X-Message-Number: 5265
Date: Sun, 26 Nov 1995 12:44:37 -0500
Subject: singularity

There will be at least two Great Divides in human history in the relatively
near future (the next couple of centuries at most). 

One will be the transition to "immortality" (indefinitely extended life), in
which cryonics may or may not play a substantial part. )

The other will be the "singularity," discussed most recently on this net by
John Clark and others--the point at which self-improving AI machines can
assume control of their own development, grow perhaps exponentially
intellectually and possibly even in physical oganization and fabrication
capabilities; if uploading proves possible then "we" may become such

There are many interesting possibilities related to this putative
singularity. The most obvious is that the fustest gets the mostest, or maybe
the fustest gets everything. This is because, if two or more racers have the
same acceleration, then the first to start not only remains ahead
permanently, but steadily increases his lead (in displacement and in
velocity). The sci-fi scenario here is that Dr. X, who develops the first
such machine, can become Supreme Potentate of the Known Universe if he
chooses. (It won't matter what precautions his employers take; his machine
will tell him how to outwit them or overpower them, or will do so itself.)

Notice that I said "possibility." There is no assurance that accelerations
will be fixed or equal.

Another possibility is that, as Brad Templeton suggests, the uploaded may
have no interest in the frozen, and may doom them either by indifference or
by making changes in the world that are incompatible with their revival or
continued maintenance.

There are many other possibilities. Personally, I think it is extremely
significant that no superbeings have (as far as I know) manifested themselves
to us. This, along with other features of our world, make it virtually
certain that the underlying nature of things, if we ever discover it,  will
prove extremely strange. And quite likely the universe is not user-friendly.

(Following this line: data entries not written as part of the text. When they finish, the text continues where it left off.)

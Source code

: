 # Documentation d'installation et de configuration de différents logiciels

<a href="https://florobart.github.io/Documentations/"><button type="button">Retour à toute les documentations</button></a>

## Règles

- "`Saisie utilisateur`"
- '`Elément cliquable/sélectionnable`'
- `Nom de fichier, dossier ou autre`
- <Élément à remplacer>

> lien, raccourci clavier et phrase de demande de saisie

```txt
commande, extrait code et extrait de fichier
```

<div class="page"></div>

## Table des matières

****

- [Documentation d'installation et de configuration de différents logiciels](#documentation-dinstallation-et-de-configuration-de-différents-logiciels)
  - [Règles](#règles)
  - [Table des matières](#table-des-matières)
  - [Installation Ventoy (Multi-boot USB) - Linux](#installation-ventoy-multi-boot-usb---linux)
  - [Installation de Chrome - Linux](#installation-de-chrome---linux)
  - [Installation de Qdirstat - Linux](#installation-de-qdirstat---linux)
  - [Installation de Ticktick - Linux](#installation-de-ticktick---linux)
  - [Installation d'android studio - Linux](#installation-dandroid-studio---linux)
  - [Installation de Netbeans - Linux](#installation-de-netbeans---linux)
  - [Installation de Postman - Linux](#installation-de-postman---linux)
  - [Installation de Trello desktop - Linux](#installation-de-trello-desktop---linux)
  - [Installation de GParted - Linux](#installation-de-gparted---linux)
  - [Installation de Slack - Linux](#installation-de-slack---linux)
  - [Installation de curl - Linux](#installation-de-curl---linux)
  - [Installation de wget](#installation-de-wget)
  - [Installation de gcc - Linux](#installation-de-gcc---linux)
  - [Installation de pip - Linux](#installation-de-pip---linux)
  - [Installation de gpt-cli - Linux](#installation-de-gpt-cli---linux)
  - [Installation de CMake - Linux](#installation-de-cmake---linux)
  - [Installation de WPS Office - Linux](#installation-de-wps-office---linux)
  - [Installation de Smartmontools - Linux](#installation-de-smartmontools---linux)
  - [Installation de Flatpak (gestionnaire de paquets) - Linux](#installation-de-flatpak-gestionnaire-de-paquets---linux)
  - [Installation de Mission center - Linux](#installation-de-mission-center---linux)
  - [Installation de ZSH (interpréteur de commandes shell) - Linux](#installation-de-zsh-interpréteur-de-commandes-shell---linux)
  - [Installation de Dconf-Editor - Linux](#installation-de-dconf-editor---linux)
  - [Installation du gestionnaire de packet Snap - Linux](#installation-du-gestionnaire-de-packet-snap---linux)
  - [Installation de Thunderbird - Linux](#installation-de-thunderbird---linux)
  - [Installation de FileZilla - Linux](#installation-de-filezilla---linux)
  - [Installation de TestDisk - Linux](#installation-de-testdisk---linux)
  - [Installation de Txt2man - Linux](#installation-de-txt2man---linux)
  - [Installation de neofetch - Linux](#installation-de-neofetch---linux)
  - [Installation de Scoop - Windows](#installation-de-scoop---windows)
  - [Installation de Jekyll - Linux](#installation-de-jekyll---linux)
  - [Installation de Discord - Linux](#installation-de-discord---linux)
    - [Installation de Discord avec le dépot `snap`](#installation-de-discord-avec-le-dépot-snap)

Getting back to the disappearance of money and economics as we know  them, I
agree that this will probably happen. At some point, each individual may have
a private machine, or machine extension of the person, that can do almost
unlimited thinking and fabrication; then  "communities" may exist mainly for
reasons of defense and perhaps social intercourse. There could still be
situations, at least for certain time intervals, when goals of construction
or research or defense might demand more resources than any individual might
have, and then we would be back to trading in some sense. Maybe real estate
on the surface of the earth, non-virtual, will still be prized, among other

The main point concerns values. All economics, and indeed all life, revolves
around our underlying values or concerns--and what these are or ought to be
is basically unknown, currently dealt with on an evolutionary, accidental, or
ad hoc basis.

The fundamental task of philosophy is to enlighten us as to what we ought to
do--"ought" on a strict scientific/logical basis, rigorously developed  from
impeccable premises. No philosopher has ever come close. In the next couple
of years I hope to finish my project of coming a bit closer.